=== Section Start ===

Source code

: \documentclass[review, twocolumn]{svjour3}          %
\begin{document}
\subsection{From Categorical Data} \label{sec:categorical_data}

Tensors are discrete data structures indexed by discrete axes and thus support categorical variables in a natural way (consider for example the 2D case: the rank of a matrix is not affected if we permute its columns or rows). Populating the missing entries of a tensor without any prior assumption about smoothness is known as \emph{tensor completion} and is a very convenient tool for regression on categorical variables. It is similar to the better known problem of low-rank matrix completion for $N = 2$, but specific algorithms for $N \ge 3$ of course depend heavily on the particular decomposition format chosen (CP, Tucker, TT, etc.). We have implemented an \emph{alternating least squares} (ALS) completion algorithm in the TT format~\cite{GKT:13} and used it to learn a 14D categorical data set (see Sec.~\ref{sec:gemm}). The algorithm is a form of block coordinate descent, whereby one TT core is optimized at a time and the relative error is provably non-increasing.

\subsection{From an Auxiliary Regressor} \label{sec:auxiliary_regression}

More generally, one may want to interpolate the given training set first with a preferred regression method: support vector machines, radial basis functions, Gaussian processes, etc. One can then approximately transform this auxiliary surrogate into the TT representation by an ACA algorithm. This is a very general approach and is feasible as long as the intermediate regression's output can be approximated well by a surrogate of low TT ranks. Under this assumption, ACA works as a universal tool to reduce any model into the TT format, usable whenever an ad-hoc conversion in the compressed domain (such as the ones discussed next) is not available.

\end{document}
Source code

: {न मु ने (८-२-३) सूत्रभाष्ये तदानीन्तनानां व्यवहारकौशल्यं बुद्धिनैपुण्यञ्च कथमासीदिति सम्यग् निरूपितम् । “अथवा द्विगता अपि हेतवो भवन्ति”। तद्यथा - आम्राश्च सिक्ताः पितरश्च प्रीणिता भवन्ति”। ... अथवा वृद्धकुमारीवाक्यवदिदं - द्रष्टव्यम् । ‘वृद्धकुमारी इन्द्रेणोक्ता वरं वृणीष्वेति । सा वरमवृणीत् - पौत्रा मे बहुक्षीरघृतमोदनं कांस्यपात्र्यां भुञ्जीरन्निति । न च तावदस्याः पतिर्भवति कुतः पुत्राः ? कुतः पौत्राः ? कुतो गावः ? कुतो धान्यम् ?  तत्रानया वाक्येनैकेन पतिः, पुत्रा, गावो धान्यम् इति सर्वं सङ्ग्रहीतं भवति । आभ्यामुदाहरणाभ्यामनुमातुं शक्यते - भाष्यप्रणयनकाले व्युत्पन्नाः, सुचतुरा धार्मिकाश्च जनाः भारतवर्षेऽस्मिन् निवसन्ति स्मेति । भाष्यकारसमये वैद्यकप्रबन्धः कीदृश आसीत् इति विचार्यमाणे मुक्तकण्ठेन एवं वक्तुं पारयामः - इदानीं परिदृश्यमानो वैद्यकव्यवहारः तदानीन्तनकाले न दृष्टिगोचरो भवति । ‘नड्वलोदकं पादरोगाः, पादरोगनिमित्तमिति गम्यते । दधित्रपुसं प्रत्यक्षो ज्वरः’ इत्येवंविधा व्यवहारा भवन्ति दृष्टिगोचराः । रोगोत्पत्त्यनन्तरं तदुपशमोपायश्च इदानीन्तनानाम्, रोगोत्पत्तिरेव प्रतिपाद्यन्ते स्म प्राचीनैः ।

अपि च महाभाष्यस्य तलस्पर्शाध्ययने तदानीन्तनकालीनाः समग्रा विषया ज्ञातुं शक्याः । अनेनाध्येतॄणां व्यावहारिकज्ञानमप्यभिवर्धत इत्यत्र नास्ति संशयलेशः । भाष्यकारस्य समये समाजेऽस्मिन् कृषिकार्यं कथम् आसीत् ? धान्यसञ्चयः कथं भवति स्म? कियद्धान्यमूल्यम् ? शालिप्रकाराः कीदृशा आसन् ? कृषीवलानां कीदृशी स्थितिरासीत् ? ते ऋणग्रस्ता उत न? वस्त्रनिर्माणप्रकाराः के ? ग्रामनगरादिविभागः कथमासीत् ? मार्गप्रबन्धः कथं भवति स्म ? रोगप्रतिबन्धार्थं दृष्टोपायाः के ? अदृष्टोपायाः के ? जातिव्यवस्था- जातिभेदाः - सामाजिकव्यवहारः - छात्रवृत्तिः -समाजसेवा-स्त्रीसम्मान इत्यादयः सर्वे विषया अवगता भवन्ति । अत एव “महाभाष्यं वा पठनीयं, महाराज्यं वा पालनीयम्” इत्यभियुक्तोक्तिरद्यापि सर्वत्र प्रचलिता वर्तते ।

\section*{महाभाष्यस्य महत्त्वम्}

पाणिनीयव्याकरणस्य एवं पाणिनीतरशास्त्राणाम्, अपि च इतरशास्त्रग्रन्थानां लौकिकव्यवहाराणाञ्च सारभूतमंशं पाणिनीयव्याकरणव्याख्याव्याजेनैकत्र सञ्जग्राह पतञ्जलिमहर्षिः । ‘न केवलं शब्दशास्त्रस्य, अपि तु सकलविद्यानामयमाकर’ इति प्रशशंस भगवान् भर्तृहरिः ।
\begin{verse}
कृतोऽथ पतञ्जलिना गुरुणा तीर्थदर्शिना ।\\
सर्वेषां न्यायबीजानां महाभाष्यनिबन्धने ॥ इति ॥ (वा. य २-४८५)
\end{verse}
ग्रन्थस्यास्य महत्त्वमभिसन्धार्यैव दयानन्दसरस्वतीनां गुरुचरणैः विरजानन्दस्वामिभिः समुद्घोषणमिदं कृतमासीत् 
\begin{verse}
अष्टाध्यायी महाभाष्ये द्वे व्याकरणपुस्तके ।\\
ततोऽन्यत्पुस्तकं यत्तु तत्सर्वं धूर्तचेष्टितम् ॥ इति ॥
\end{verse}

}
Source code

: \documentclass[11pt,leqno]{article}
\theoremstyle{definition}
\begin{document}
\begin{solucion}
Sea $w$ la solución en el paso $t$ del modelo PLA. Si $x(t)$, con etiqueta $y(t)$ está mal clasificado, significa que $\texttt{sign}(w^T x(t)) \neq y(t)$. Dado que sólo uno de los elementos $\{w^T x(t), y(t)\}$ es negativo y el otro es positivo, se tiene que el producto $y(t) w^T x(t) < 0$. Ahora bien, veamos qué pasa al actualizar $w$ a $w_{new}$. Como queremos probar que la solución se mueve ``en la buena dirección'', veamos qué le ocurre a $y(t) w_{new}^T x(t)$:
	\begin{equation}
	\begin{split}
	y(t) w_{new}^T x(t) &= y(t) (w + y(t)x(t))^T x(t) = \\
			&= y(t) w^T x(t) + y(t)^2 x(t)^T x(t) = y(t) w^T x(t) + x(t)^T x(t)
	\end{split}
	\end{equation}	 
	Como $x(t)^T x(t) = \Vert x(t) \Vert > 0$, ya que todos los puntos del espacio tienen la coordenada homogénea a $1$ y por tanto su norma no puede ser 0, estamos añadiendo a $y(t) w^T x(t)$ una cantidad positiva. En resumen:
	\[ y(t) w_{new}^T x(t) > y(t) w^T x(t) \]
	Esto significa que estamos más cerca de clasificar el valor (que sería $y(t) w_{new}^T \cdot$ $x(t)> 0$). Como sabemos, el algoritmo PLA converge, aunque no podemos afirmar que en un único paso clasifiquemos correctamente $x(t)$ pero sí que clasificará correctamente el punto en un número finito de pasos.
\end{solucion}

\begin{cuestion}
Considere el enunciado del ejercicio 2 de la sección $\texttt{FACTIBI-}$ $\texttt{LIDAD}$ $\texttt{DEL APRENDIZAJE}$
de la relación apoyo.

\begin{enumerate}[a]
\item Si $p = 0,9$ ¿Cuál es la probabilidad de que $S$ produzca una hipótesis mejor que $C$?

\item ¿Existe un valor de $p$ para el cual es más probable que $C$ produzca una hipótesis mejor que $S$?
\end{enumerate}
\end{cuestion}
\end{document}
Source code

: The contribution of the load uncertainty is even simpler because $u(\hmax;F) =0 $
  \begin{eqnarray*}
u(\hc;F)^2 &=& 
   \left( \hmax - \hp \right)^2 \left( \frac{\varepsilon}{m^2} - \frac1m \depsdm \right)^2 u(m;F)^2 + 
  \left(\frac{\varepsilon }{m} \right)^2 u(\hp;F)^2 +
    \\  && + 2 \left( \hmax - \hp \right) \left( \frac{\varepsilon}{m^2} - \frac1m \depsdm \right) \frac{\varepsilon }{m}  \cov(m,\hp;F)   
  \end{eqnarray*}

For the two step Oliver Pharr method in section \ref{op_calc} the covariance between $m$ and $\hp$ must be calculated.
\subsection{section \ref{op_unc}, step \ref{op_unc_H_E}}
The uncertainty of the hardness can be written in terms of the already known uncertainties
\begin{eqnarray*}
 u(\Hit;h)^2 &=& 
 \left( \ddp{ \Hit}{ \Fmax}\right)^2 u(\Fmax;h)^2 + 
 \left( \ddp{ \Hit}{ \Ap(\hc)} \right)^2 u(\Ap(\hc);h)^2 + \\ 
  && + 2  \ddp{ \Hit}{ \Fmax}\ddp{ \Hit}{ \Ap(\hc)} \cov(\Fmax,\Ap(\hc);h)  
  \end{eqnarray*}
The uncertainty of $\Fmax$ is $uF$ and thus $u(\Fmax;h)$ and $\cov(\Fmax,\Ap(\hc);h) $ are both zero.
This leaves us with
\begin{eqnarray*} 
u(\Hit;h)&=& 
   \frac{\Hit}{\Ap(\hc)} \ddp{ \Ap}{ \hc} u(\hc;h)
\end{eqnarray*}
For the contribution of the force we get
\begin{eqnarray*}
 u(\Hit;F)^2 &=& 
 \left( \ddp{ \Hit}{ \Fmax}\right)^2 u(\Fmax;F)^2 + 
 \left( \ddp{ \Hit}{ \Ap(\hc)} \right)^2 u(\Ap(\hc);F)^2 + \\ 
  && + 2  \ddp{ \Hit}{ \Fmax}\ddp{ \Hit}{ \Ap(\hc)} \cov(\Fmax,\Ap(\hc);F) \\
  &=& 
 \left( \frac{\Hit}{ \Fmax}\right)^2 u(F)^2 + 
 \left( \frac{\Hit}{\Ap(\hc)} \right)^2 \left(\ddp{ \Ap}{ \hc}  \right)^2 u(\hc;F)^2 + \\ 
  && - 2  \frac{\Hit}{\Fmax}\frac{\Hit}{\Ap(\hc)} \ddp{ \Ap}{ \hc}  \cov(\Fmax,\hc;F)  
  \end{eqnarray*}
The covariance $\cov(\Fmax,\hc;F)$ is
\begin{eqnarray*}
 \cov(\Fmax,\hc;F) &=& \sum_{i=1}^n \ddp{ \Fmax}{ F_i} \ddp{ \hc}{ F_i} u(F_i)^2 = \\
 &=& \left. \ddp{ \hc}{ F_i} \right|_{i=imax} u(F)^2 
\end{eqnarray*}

=== Section End ===

## Task prompt
From the records above, repeat exactly the lines from the one with "mejor que $C$?" through the one with "- \frac1m \depsdm \right)^2 u(m;F)^2 +", both included.

## Result
\item Si $p = 0,9$ ¿Cuál es la probabilidad de que $S$ produzca una hipótesis mejor que $C$?

\item ¿Existe un valor de $p$ para el cual es más probable que $C$ produzca una hipótesis mejor que $S$?
\end{enumerate}
\end{cuestion}
\end{document}
Source code

: The contribution of the load uncertainty is even simpler because $u(\hmax;F) =0 $
  \begin{eqnarray*}
u(\hc;F)^2 &=& 
   \left( \hmax - \hp \right)^2 \left( \frac{\varepsilon}{m^2} - \frac1m \depsdm \right)^2 u(m;F)^2 + 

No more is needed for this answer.